The Death of the HODL Narrative
The real takeaway from 2025 isn’t just that people are spending more crypto; it’s who is facilitating that spend. We are seeing a historic shift away from centralized exchanges toward decentralized finance (DeFi) tools. EtherFi has completely run away with the lead, processing $55.4 million in spending, while competitors like Cypher and GnosisPay follow in its wake. This tells us that users are no longer waiting for a moon mission to cash out. Instead, they are using their portfolios as functional bank accounts, swiping at the grocery store with the same ease as a standard debit card.
This massive surge in adoption is exactly what Polygon researcher @obchakevich_ highlighted when they noted: “These figures demonstrate not only the fast adoption of crypto cards among users but also the strategic importance of crypto and stablecoins for Visa’s global payment ecosystem.”
They went on to say that the increase in volume proves crypto is a “fully-fledged tool for everyday financial transactions.”
Why the Stock Isn’t Celebrating Yet
Even with record crypto adoption, Visa stock remains stuck. Investors are focused on traditional metrics like cross-border fees, which have slowed to 12% growth.
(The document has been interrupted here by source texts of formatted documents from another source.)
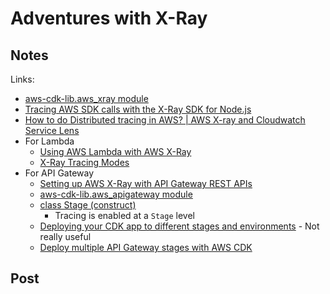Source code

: # Adventures with X-Ray

## Notes

Links:

- [aws-cdk-lib.aws_xray module](https://docs.aws.amazon.com/cdk/api/v2/docs/aws-cdk-lib.aws_xray-readme.html)
- [Tracing AWS SDK calls with the X-Ray SDK for Node.js](https://docs.aws.amazon.com/xray/latest/devguide/xray-sdk-nodejs-awssdkclients.html)
- [How to do Distributed tracing in AWS? | AWS X-ray and Cloudwatch Service Lens](https://www.youtube.com/watch?v=OOScvywKj9s)
- For Lambda
  - [Using AWS Lambda with AWS X-Ray](https://docs.aws.amazon.com/lambda/latest/dg/services-xray.html)
  - [X-Ray Tracing Modes](https://docs.aws.amazon.com/lambda/latest/dg/API_TracingConfig.html)
- For API Gateway
  - [Setting up AWS X-Ray with API Gateway REST APIs](https://docs.aws.amazon.com/apigateway/latest/developerguide/apigateway-enabling-xray.html)
  - [aws-cdk-lib.aws_apigateway module](https://docs.aws.amazon.com/cdk/api/v2/docs/aws-cdk-lib.aws_apigateway-readme.html)
  - [class Stage (construct)](https://docs.aws.amazon.com/cdk/api/v2/docs/aws-cdk-lib.aws_apigateway.Stage.html)
    - Tracing is enabled at a `Stage` level
  - [Deploying your CDK app to different stages and environments](https://taimos.de/blog/deploying-your-cdk-app-to-different-stages-and-environments) - Not really useful
  - [Deploy multiple API Gateway stages with AWS CDK](https://stackoverflow.com/questions/62449187/deploy-multiple-api-gateway-stages-with-aws-cdk)

## Post
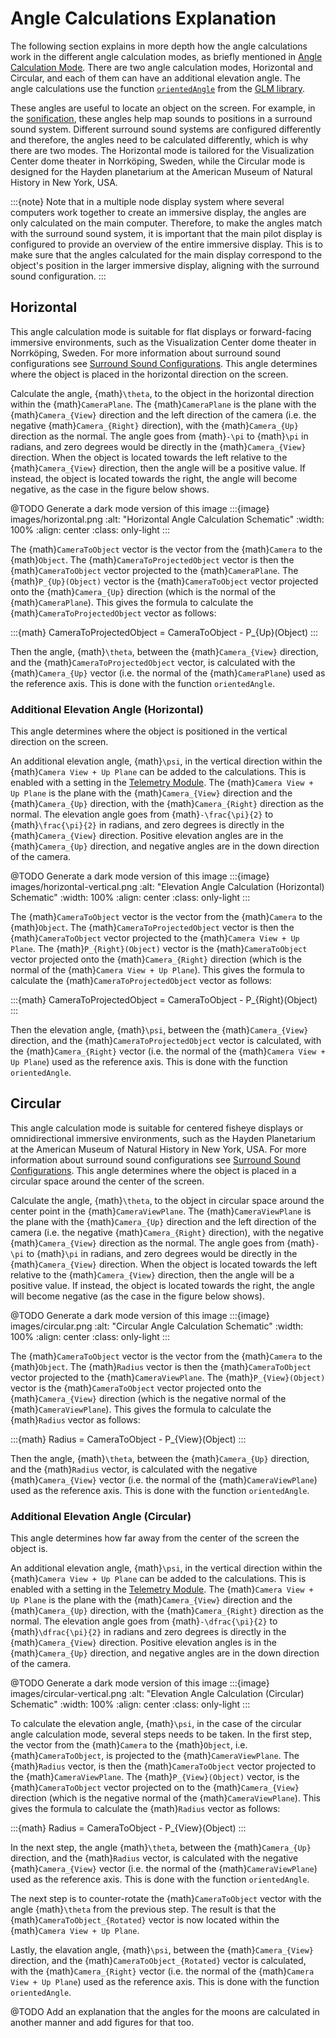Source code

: # Angle Calculations Explanation
The following section explains in more depth how the angle calculations work in the different angle calculation modes, as briefly mentioned in [Angle Calculation Mode](./general.md#angle-calculation-mode). There are two angle calculation modes, Horizontal and Circular, and each of them can have an additional elevation angle. The angle calculations use the function [`orientedAngle`](https://glm.g-truc.net/0.9.4/api/a00210.html#ga3f15db506641d5f9461259672b7f276c) from the [GLM library](https://glm.g-truc.net/0.9.4/api/index.html).

These angles are useful to locate an object on the screen. For example, in the [sonification](./sonification.md#sonification), these angles help map sounds to positions in a surround sound system. Different surround sound systems are configured differently and therefore, the angles need to be calculated differently, which is why there are two modes. The Horizontal mode is tailored for the Visualization Center dome theater in Norrköping, Sweden, while the Circular mode is designed for the Hayden planetarium at the American Museum of Natural History in New York, USA.

:::{note}
Note that in a multiple node display system where several computers work together to create an immersive display, the angles are only calculated on the main computer. Therefore, to make the angles match with the surround sound system, it is important that the main pilot display is configured to provide an overview of the entire immersive display. This is to make sure that the angles calculated for the main display correspond to the object's position in the larger immersive display, aligning with the surround sound configuration.
:::

## Horizontal
This angle calculation mode is suitable for flat displays or forward-facing immersive environments, such as the Visualization Center dome theater in Norrköping, Sweden. For more information about surround sound configurations see [Surround Sound Configurations](./sonification.md#surround-sound-configurations). This angle determines where the object is placed in the horizontal direction on the screen.

Calculate the angle, {math}`\theta`, to the object in the horizontal direction within the {math}`CameraPlane`. The {math}`CameraPlane` is the plane with the {math}`Camera_{View}` direction and the left direction of the camera (i.e. the negative {math}`Camera_{Right}` direction), with the {math}`Camera_{Up}` direction as the normal. The angle goes from {math}`-\pi` to {math}`\pi` in radians, and zero degrees would be directly in the {math}`Camera_{View}` direction. When the object is located towards the left relative to the {math}`Camera_{View}` direction, then the angle will be a positive value. If instead, the object is located towards the right, the angle will become negative, as the case in the figure below shows.

@TODO Generate a dark mode version of this image
:::{image} images/horizontal.png
:alt: "Horizontal Angle Calculation Schematic"
:width: 100%
:align: center
:class: only-light
:::

The {math}`CameraToObject` vector is the vector from the {math}`Camera` to the {math}`Object`. The {math}`CameraToProjectedObject` vector is then the {math}`CameraToObject` vector projected to the {math}`CameraPlane`. The {math}`P_{Up}(Object)` vector is the {math}`CameraToObject` vector projected onto the {math}`Camera_{Up}` direction (which is the normal of the {math}`CameraPlane`). This gives the formula to calculate the {math}`CameraToProjectedObject` vector as follows:

:::{math}
  CameraToProjectedObject = CameraToObject - P_{Up}(Object)
:::

Then the angle, {math}`\theta`, between the {math}`Camera_{View}` direction, and the {math}`CameraToProjectedObject` vector, is calculated with the {math}`Camera_{Up}` vector (i.e. the normal of the {math}`CameraPlane`) used as the reference axis. This is done with the function `orientedAngle`.

### Additional Elevation Angle (Horizontal)
This angle determines where the object is positioned in the vertical direction on the screen.

An additional elevation angle, {math}`\psi`, in the vertical direction within the {math}`Camera View + Up Plane` can be added to the calculations. This is enabled with a setting in the [Telemetry Module](index). The {math}`Camera View + Up Plane` is the plane with the {math}`Camera_{View}` direction and the {math}`Camera_{Up}` direction, with the {math}`Camera_{Right}` direction as the normal. The elevation angle goes from {math}`-\frac{\pi}{2}` to {math}`\frac{\pi}{2}` in radians, and zero degrees is directly in the {math}`Camera_{View}` direction. Positive elevation angles are in the {math}`Camera_{Up}` direction, and negative angles are in the down direction of the camera.

@TODO Generate a dark mode version of this image
:::{image} images/horizontal-vertical.png
:alt: "Elevation Angle Calculation (Horizontal) Schematic"
:width: 100%
:align: center
:class: only-light
:::

The {math}`CameraToObject` vector is the vector from the {math}`Camera` to the {math}`Object`. The {math}`CameraToProjectedObject` vector is then the {math}`CameraToObject` vector projected to the {math}`Camera View + Up Plane`. The {math}`P_{Right}(Object)` vector is the {math}`CameraToObject` vector projected onto the {math}`Camera_{Right}` direction (which is the normal of the {math}`Camera View + Up Plane`). This gives the formula to calculate the {math}`CameraToProjectedObject` vector as follows:

:::{math}
  CameraToProjectedObject = CameraToObject - P_{Right}(Object)
:::

Then the elevation angle, {math}`\psi`, between the {math}`Camera_{View}` direction, and the {math}`CameraToProjectedObject` vector is calculated, with the {math}`Camera_{Right}` vector (i.e. the normal of the {math}`Camera View + Up Plane`) used as the reference axis. This is done with the function `orientedAngle`.

## Circular
This angle calculation mode is suitable for centered fisheye displays or omnidirectional immersive environments, such as the Hayden Planetarium at the American Museum of Natural History in New York, USA. For more information about surround sound configurations see [Surround Sound Configurations](./sonification.md#surround-sound-configurations). This angle determines where the object is placed in a circular space around the center of the screen.

Calculate the angle, {math}`\theta`, to the object in circular space around the center point in the {math}`CameraViewPlane`. The {math}`CameraViewPlane` is the plane with the {math}`Camera_{Up}` direction and the left direction of the camera (i.e. the negative {math}`Camera_{Right}` direction), with the negative {math}`Camera_{View}` direction as the normal. The angle goes from {math}`-\pi` to {math}`\pi` in radians, and zero degrees would be directly in the {math}`Camera_{View}` direction. When the object is located towards the left relative to the {math}`Camera_{View}` direction, then the angle will be a positive value. If instead, the object is located towards the right, the angle will become negative (as the case in the figure below shows).

@TODO Generate a dark mode version of this image
:::{image} images/circular.png
:alt: "Circular Angle Calculation Schematic"
:width: 100%
:align: center
:class: only-light
:::

The {math}`CameraToObject` vector is the vector from the {math}`Camera` to the {math}`Object`. The {math}`Radius` vector is then the {math}`CameraToObject` vector projected to the {math}`CameraViewPlane`. The {math}`P_{View}(Object)` vector is the {math}`CameraToObject` vector projected onto the {math}`Camera_{View}` direction (which is the negative normal of the {math}`CameraViewPlane`). This gives the formula to calculate the {math}`Radius` vector as follows:

:::{math}
  Radius = CameraToObject - P_{View}(Object)
:::

Then the angle, {math}`\theta`, between the {math}`Camera_{Up}` direction, and the {math}`Radius` vector, is calculated with the negative {math}`Camera_{View}` vector (i.e. the normal of the {math}`CameraViewPlane`) used as the reference axis. This is done with the function `orientedAngle`.

### Additional Elevation Angle (Circular)
This angle determines how far away from the center of the screen the object is.

An additional elevation angle, {math}`\psi`, in the vertical direction within the {math}`Camera View + Up Plane` can be added to the calculations. This is enabled with a setting in the [Telemetry Module](index). The {math}`Camera View + Up Plane` is the plane with the {math}`Camera_{View}` direction and the {math}`Camera_{Up}` direction, with the {math}`Camera_{Right}` direction as the normal. The elevation angle goes from {math}`-\dfrac{\pi}{2}` to {math}`\dfrac{\pi}{2}` in radians and zero degrees is directly in the {math}`Camera_{View}` direction. Positive elevation angles is in the {math}`Camera_{Up}` direction, and negative angles are in the down direction of the camera.

@TODO Generate a dark mode version of this image
:::{image} images/circular-vertical.png
:alt: "Elevation Angle Calculation (Circular) Schematic"
:width: 100%
:align: center
:class: only-light
:::

To calculate the elevation angle, {math}`\psi`, in the case of the circular angle calculation mode, several steps needs to be taken.
In the first step, the vector from the {math}`Camera` to the {math}`Object`, i.e. {math}`CameraToObject`, is projected to the {math}`CameraViewPlane`. The {math}`Radius` vector, is then the {math}`CameraToObject` vector projected to the {math}`CameraViewPlane`. The {math}`P_{View}(Object)` vector, is the {math}`CameraToObject` vector projected on to the {math}`Camera_{View}` direction (which is the negative normal of the {math}`CameraViewPlane`). This gives the formula to calculate the {math}`Radius` vector as follows:

:::{math}
  Radius = CameraToObject - P_{View}(Object)
:::

In the next step, the angle {math}`\theta`, between the {math}`Camera_{Up}` direction, and the {math}`Radius` vector, is calculated with the negative {math}`Camera_{View}` vector (i.e. the normal of the {math}`CameraViewPlane`) used as the reference axis. This is done with the function `orientedAngle`.

The next step is to counter-rotate the {math}`CameraToObject` vector with the angle {math}`\theta` from the previous step. The result is that the {math}`CameraToObject_{Rotated}` vector is now located within the {math}`Camera View + Up Plane`.

Lastly, the elavation angle, {math}`\psi`, between the {math}`Camera_{View}` direction, and the {math}`CameraToObject_{Rotated}` vector is calculated, with the {math}`Camera_{Right}` vector (i.e. the normal of the {math}`Camera View + Up Plane`) used as the reference axis. This is done with the function `orientedAngle`.

@TODO Add an explanation that the angles for the moons are calculated in another manner and add figures for that too.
There is also anxiety surrounding the 2026 U.S. midterm elections. If new regulations target digital assets, it could stall the momentum Visa has built with its new stablecoin teams.
The real test for Visa in 2026 is whether it can turn this technical utility into consistent profit. While the price of Bitcoin and the price of Visa stock face short-term pressure, the massive increase in card usage shows the infrastructure is already working.
Is Visa Stock a Good Buy?
Turning to TipRanks, Visa shares remain a Strong Buy based on analysts’ consensus. This breaks down to 22 Buys and two Holds assigned by 24 Wall Street analysts over the past three months. Moreover, the average 12-month V price target of $403.24 suggests a 16.4% upside potential from the current price level.